Cuando Franklin desembarca del Pennsylvania Packet, ante una muchedumbre que coreaba “América para los americanos”, había tenido lugar en Lexington la primera batalla de la guerra de la Independencia.

El pueblo americano, para quien Washington buscaba dinero y un ejército, va a recibir el día 4 de Julio de 1776 el maravilloso regalo de un arma, hasta entonces desconocida, que pone en pie de guerra a toda la nación. En la vinculación de la idea de patria a la libertad de los individuos está el llamamiento a filas que hace, sin decirlo, la Declaración.

El pueblo tiene el derecho de cambiar o de abolir toda forma de gobierno que devenga destructora de la única finalidad que lo fundamenta: asegurar el disfrute de los derechos individuales, y en primer lugar la vida, la libertad y la búsqueda de la felicidad. “Tal ha sido la paciencia de estas colonias en sus males y tal es hoy la necesidad que las fuerza a cambiar su antiguo sistema de gobierno”.
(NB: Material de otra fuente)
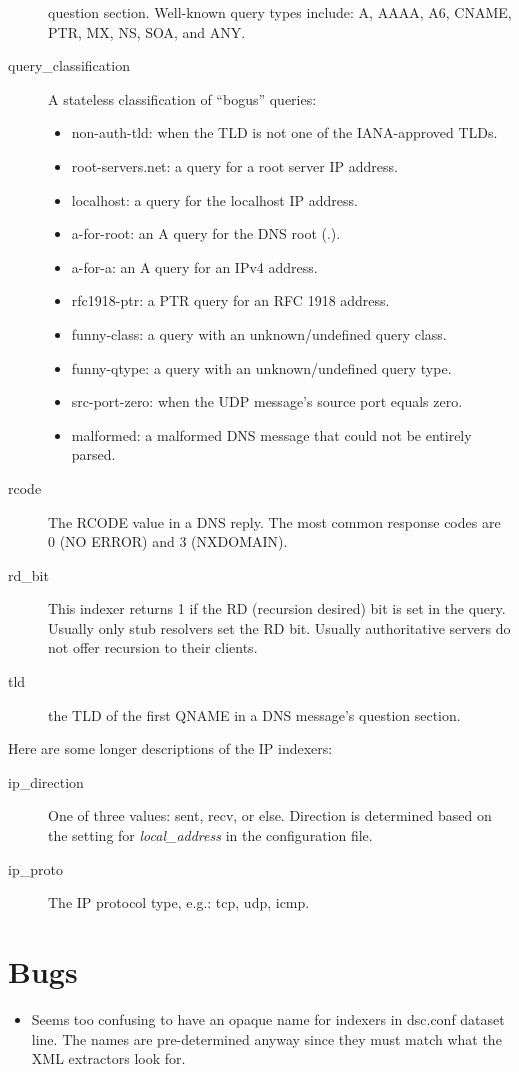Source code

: \documentclass{report}
\begin{document}
\begin{description}
	question section.  Well-known query types include: A, AAAA,
	A6, CNAME, PTR, MX, NS, SOA, and ANY.
\item[query\_classification]
	A stateless classification of ``bogus'' queries:
	\begin{itemize}
	\item non-auth-tld: when the TLD is not one of the IANA-approved TLDs.
	\item root-servers.net: a query for a root server IP address.
	\item localhost: a query for the localhost IP address.
	\item a-for-root: an A query for the DNS root (.).
	\item a-for-a: an A query for an IPv4 address.
	\item rfc1918-ptr: a PTR query for an RFC 1918 address.
	\item funny-class: a query with an unknown/undefined query class.
	\item funny-qtype: a query with an unknown/undefined query type.
	\item src-port-zero: when the UDP message's source port equals zero.
	\item malformed: a malformed DNS message that could not be entirely parsed.
	\end{itemize}
\item[rcode]
	The RCODE value in a DNS reply.  The most common response
	codes are 0 (NO ERROR) and 3 (NXDOMAIN). 
\item[rd\_bit]
	This indexer returns 1 if the RD (recursion desired) bit is
	set in the query.  Usually only stub resolvers set the RD bit.
	Usually authoritative servers do not offer recursion to their
	clients.
\item[tld]
	the TLD of the first QNAME in a DNS message's question section.
\end{description}

\noindent
Here are some longer descriptions of the IP indexers:

\begin{description}
\item[ip\_direction]
	One of three values: sent, recv, or else.  Direction is determined
	based on the setting for {\em local\_address\/} in the configuration file.
\item[ip\_proto]
	The IP protocol type, e.g.: tcp, udp, icmp.
\end{description}
\chapter{Bugs}

\begin{itemize}

\item
	Seems too confusing to have an opaque name for indexers in dsc.conf dataset
	line.  The names are pre-determined anyway since they must match what the
	XML extractors look for.

\end{itemize}
\end{document}
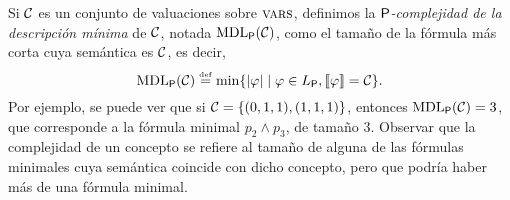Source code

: Si $\mathcal{C}$ es un conjunto de valuaciones sobre $\textsc{vars}$, definimos la {\em ${\sf P}$-complejidad de la descripción mínima} de $\mathcal{C}$, notada ${\rm MDL}_{{\sf P}}(\mathcal{C})$, como el tamaño de la fórmula más corta cuya semántica es $\mathcal{C}$, es decir,
$$
{\rm MDL}_{{\sf P}}(\mathcal{C})\stackrel{\scriptscriptstyle \mathrm{def}}{=}\min\{|\varphi|\mid \varphi\in L_{\sf P},\llbracket \varphi\rrbracket=\mathcal{C}\}.
$$
Por ejemplo, se puede ver que si $\mathcal{C}=\{(0,1,1), (1,1,1)\}$, entonces ${\rm MDL}_{{\sf P}}(\mathcal{C})=3$, que corresponde a la fórmula minimal $p_2\wedge p_3$, de tamaño 3. Observar que la complejidad de un concepto se refiere al tamaño de alguna de las fórmulas minimales cuya semántica coincide con dicho concepto, pero que podría haber más de una fórmula minimal.


    
    
\renewcommand{\thetable}{\arabic{chapter}.\arabic{figure}}
\renewcommand{\thefigure}{\arabic{chapter}.\arabic{figure}}    




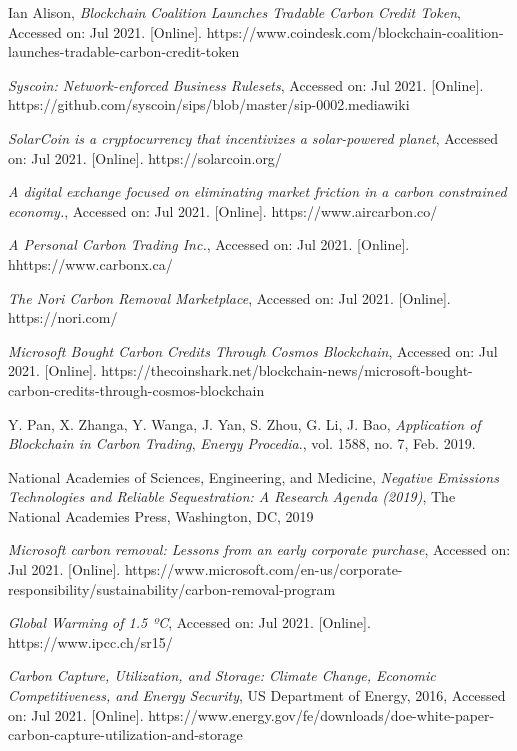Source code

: \documentclass{article}
\begin{document}
\begin{thebibliography}{1}

 Ian Alison, \textit{Blockchain Coalition Launches Tradable Carbon Credit Token}, Accessed on: Jul 2021. [Online]. https://www.coindesk.com/blockchain-coalition-launches-tradable-carbon-credit-token

 \textit{Syscoin: Network-enforced Business Rulesets}, Accessed on: Jul 2021. [Online]. https://github.com/syscoin/sips/blob/master/sip-0002.mediawiki

 \textit{SolarCoin is a cryptocurrency that incentivizes a solar-powered planet}, Accessed on: Jul 2021. [Online]. https://solarcoin.org/


 \textit{A digital exchange focused on eliminating market friction in a carbon constrained economy.}, Accessed on: Jul 2021. [Online]. https://www.aircarbon.co/

 \textit{A Personal Carbon Trading Inc.}, Accessed on: Jul 2021. [Online]. hhttps://www.carbonx.ca/

 \textit{The Nori Carbon Removal Marketplace}, Accessed on: Jul 2021. [Online]. https://nori.com/

 \textit{Microsoft Bought Carbon Credits Through Cosmos Blockchain}, Accessed on: Jul 2021. [Online]. https://thecoinshark.net/blockchain-news/microsoft-bought-carbon-credits-through-cosmos-blockchain

 Y. Pan, X. Zhanga, Y. Wanga, J. Yan, S. Zhou, G. Li, J. Bao, \textit{Application of Blockchain in Carbon Trading}, \emph{Energy Procedia}., vol. 1588, no. 7, Feb. 2019.

 National Academies of Sciences, Engineering, and Medicine, \textit{Negative Emissions Technologies and Reliable Sequestration: A Research Agenda (2019)}, The National Academies Press, Washington, DC, 2019 

  \textit{Microsoft carbon removal: Lessons from an early corporate purchase}, Accessed on: Jul 2021. [Online]. https://www.microsoft.com/en-us/corporate-responsibility/sustainability/carbon-removal-program

 \textit{Global Warming of 1.5 ºC}, Accessed on: Jul 2021. [Online]. https://www.ipcc.ch/sr15/

 \textit{Carbon Capture, Utilization, and Storage: Climate Change, Economic Competitiveness, and Energy Security}, US Department of Energy, 2016, Accessed on: Jul 2021. [Online]. https://www.energy.gov/fe/downloads/doe-white-paper-carbon-capture-utilization-and-storage


\end{thebibliography}
\end{document}
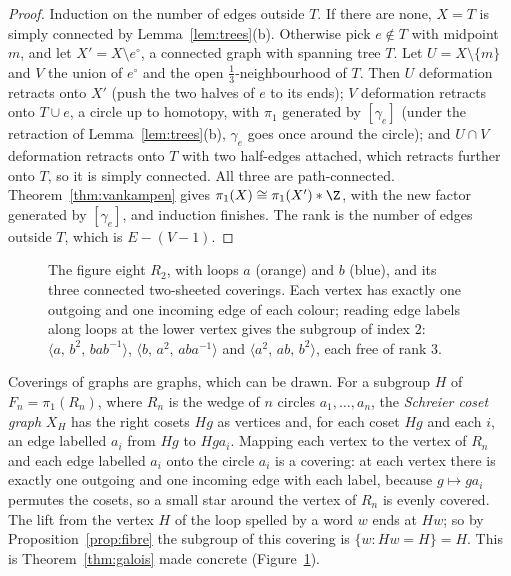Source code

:\begin{proof}
Induction on the number of edges outside $T$. If there are none, $X=T$ is simply connected by Lemma~\ref{lem:trees}(b). Otherwise pick $e\notin T$ with midpoint $m$, and let $X'=X\setminus e^\circ$, a
connected graph with spanning tree $T$. Let $U=X\setminus\{m\}$ and $V$ the union of $e^\circ$ and the open $\frac13$-neighbourhood of $T$. Then $U$ deformation retracts onto $X'$ (push the two
halves of $e$ to its ends); $V$ deformation retracts onto $T\cup e$, a circle up to homotopy, with $\pi_1$ generated by $[\gamma_e]$ (under the retraction of Lemma~\ref{lem:trees}(b), $\gamma_e$ goes once around the circle); and $U\cap V$ deformation retracts onto $T$ with two half-edges
attached, which retracts further onto $T$, so it is simply connected. All three are path-connected. Theorem~\ref{thm:vankampen} gives $\pi_1(X)\cong\pi_1(X')\ast\Z$, with the new factor generated
by $[\gamma_e]$, and induction finishes. The rank is the number of edges outside $T$, which is $E-(V-1)$.
\end{proof}

\begin{figure}[ht]
\centering
{}
\caption{The figure eight $R_2$, with loops $a$ (orange) and $b$ (blue), and its three connected two-sheeted coverings. Each vertex has exactly one outgoing and one incoming edge of each
colour; reading edge labels along loops at the lower vertex gives the subgroup of index $2$: $\langle a,\,b^2,\,bab^{-1}\rangle$, $\langle b,\,a^2,\,aba^{-1}\rangle$ and $\langle a^2,\,ab,\,b^2\rangle$, each free of rank $3$.}
\label{fig:coverings}
\end{figure}

Coverings of graphs are graphs, which can be drawn. For a subgroup $H$ of $F_n=\pi_1(R_n)$, where $R_n$ is the wedge of $n$ circles $a_1,\dots,a_n$, the \emph{Schreier coset graph} $X_H$ has the right
cosets $Hg$ as vertices and, for each coset $Hg$ and each $i$, an edge labelled $a_i$ from $Hg$ to $Hga_i$. Mapping each vertex to the vertex of $R_n$ and each edge labelled $a_i$ onto the circle
$a_i$ is a covering: at each vertex there is exactly one outgoing and one incoming edge with each label, because $g\mapsto ga_i$ permutes the cosets, so a small star around the vertex of $R_n$ is
evenly covered. The lift from the vertex $H$ of the loop spelled by a word $w$ ends at $Hw$; so by Proposition~\ref{prop:fibre} the subgroup of this covering is $\{w:Hw=H\}=H$. This is
Theorem~\ref{thm:galois} made concrete (Figure~\ref{fig:coverings}).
En el salón de Carpenter´s Hall de Filadelfia, sin solemnidad ni espectáculo, los delegados de las Colonias Unidas comienzan a estampar sus firmas al pie del bello pergamino caligrafiado con el texto de Jefferson, apenas corregido por Adams, Franklin, Sherman y Livinston.

La antefirma dice: “Nos comprometemos mutuamente a sostener esta Declaración con nuestra vida, nuestros bienes y nuestro honor”. Jefferson verá en este compromiso de lealtad el secreto de la autenticidad democrática.

La Declaración de Independencia desempeñó una doble función, inicial y final, en la Revolución Americana. Inicialmente, fundó el patriotismo nacional sobre evidencias morales de libertad y de igualdad de derechos por encima del egoísmo de los Estados de la Unión. Finalmente, preservó una esfera de derechos y libertades individuales fuera del alcance del propio poder representativo.

Con el tiempo y el éxito, aquel primitivo patriotismo moral ha degenerado en nacionalismo imperialista. Pero todavía conserva su vigorosa lozanía la separación entre sociedad civil y sociedad política, y sobre todo, la garantía constitucional contra el abuso de poder de las autoridades representativas.